Using MS-FINDER for identifying 19 natural products in the CASMI 2016 contest

Phytochem Lett. 2017 Sep:21:306-312. doi: 10.1016/j.phytol.2016.12.008. Epub 2016 Dec 9.

Abstract

In its fourth year, the CASMI 2016 contest was organized to evaluate current chemical structure identification strategies for 19 natural products using high-resolution LC-MS and LC-MS/MS challenge datasets using automated methods with or without the combination of other tools. These natural products originate from plants, fungi, marine sponges, algae, or micro-algae. Every compound annotation workflow must start with determination of elemental compositions. Of these 19 challenges, one was excluded by the organizers after submission.
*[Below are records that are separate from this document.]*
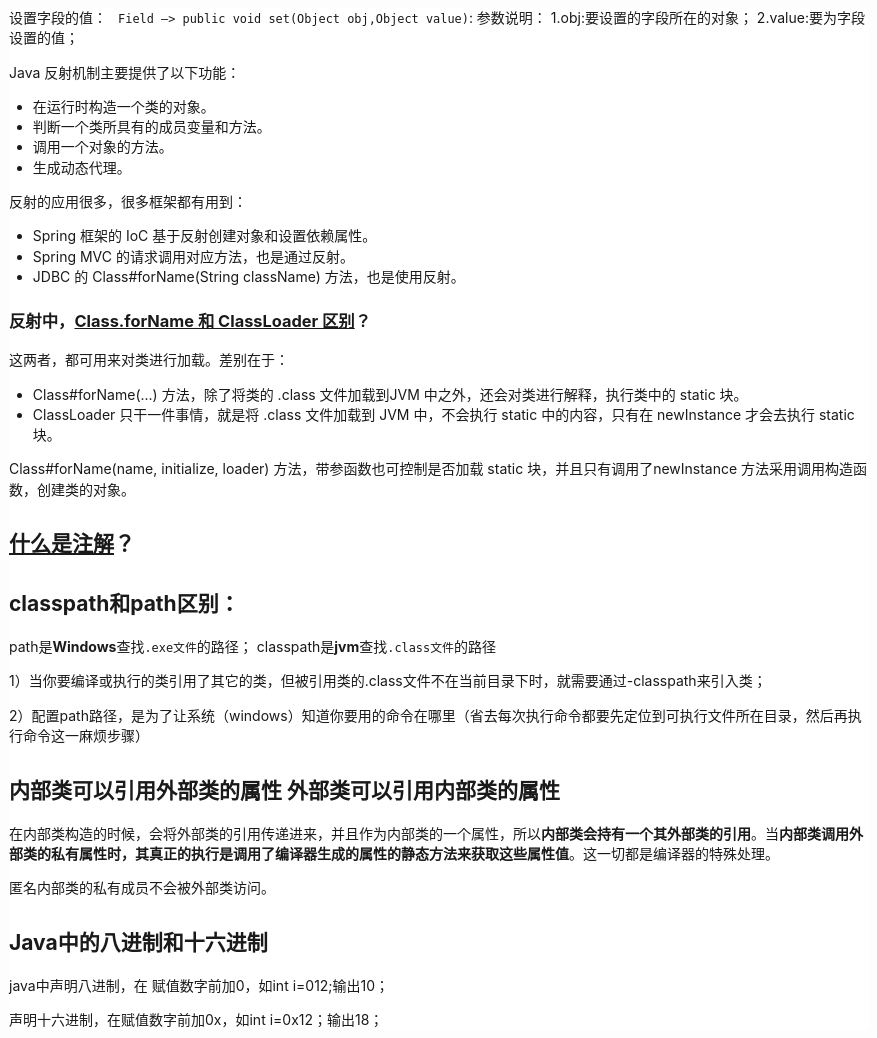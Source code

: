 设置字段的值： 
  ` Field –> public void set(Object obj,Object value)`: 
             参数说明： 
             1.obj:要设置的字段所在的对象； 
             2.value:要为字段设置的值； 

Java 反射机制主要提供了以下功能：
- 在运行时构造一个类的对象。
- 判断一个类所具有的成员变量和方法。
- 调用一个对象的方法。
- 生成动态代理。

反射的应用很多，很多框架都有用到：
- Spring 框架的 IoC 基于反射创建对象和设置依赖属性。
- Spring MVC 的请求调用对应方法，也是通过反射。
- JDBC 的 Class#forName(String className) 方法，也是使用反射。

###  反射中，[Class.forName 和 ClassLoader 区别](https://blog.csdn.net/qq_27093465/article/details/52262340)？
这两者，都可用来对类进行加载。差别在于：
- Class#forName(...) 方法，除了将类的 .class 文件加载到JVM 中之外，还会对类进行解释，执行类中的 static 块。
- ClassLoader 只干一件事情，就是将 .class 文件加载到 JVM 中，不会执行 static 中的内容，只有在 newInstance 才会去执行 static 块。

Class#forName(name, initialize, loader) 方法，带参函数也可控制是否加载 static 块，并且只有调用了newInstance 方法采用调用构造函数，创建类的对象。
## [什么是注解](https://www.jianshu.com/p/5cac4cb9be54)？
##  classpath和path区别：

path是**Windows**查找`.exe文件`的路径；
classpath是**jvm**查找`.class文件`的路径

1）当你要编译或执行的类引用了其它的类，但被引用类的.class文件不在当前目录下时，就需要通过-classpath来引入类；

2）配置path路径，是为了让系统（windows）知道你要用的命令在哪里（省去每次执行命令都要先定位到可执行文件所在目录，然后再执行命令这一麻烦步骤）

## 内部类可以引用外部类的属性 外部类可以引用内部类的属性

在内部类构造的时候，会将外部类的引用传递进来，并且作为内部类的一个属性，所以**内部类会持有一个其外部类的引用**。当**内部类调用外部类的私有属性时，其真正的执行是调用了编译器生成的属性的静态方法来获取这些属性值**。这一切都是编译器的特殊处理。

匿名内部类的私有成员不会被外部类访问。

## Java中的八进制和十六进制

java中声明八进制，在 赋值数字前加0，如int i=012;输出10；

声明十六进制，在赋值数字前加0x，如int i=0x12；输出18；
For the remaining 18 challenges, three software programs were used. MS-FINDER version 1.62 was able to correctly identify 89% of the molecular formulas using an internal database that comprised of 13 metabolomics repositories with 45,181 formulas. SIRIUS correctly identified 61% compositions using PubChem formulas and Seven Golden Rules correctly identified 83% by using the Dictionary of Natural Products as a targeted database. Next, we performed structural dereplication for which we used the consensus formula from the three software programs. We submitted two solution sets for these challenges. In the first solution set, avaniya001, we only used the internal MS-FINDER functions for predicting and ranking structures, correctly identifying 53% of the structures as top-hit, 72% within the top-3 structures, and 78% within the top-10 hits. For our second set, avaniya002, we used both MS-FINDER predictions as well as MS/MS queries against the commercial NIST 14, METLIN, and the public MassBank of North America libraries. Here we correctly identified 78% of the structures as top-hit and 83% within the top-3 hits. Three challenge spectra remained unidentified in either of our submissions within the top-10 hits.

Keywords: CASMI; MS-FINDER; compound identification; mass spectrometry; natural products; tandem mass spectrometry.